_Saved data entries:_

┄┄┄┄┄┄

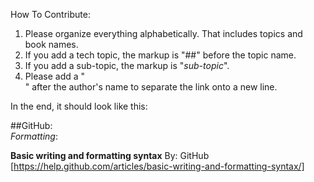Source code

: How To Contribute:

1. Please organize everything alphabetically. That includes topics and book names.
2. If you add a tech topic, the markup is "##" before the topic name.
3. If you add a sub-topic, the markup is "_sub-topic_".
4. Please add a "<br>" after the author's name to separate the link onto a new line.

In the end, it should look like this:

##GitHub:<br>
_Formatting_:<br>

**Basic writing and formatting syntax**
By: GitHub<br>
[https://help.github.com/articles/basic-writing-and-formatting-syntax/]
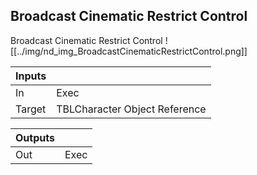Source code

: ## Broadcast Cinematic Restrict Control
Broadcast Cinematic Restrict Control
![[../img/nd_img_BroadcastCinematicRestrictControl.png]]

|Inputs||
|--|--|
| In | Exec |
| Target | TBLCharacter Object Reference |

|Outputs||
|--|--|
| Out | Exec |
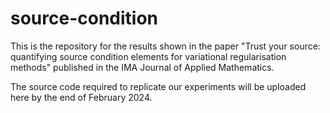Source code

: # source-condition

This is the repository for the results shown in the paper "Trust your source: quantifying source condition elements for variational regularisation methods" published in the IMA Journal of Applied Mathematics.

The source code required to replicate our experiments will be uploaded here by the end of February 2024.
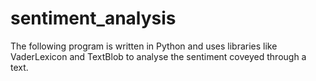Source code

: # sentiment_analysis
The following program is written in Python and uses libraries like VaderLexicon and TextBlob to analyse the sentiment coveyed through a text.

┄┄┄┄┄┄

Set down precisely the lines above between the line holding "1. Please organize" and the line holding "4. Please add", inclusive, and nothing beyond them.

1. Please organize everything alphabetically. That includes topics and book names.
2. If you add a tech topic, the markup is "##" before the topic name.
3. If you add a sub-topic, the markup is "_sub-topic_".
4. Please add a "<br>" after the author's name to separate the link onto a new line.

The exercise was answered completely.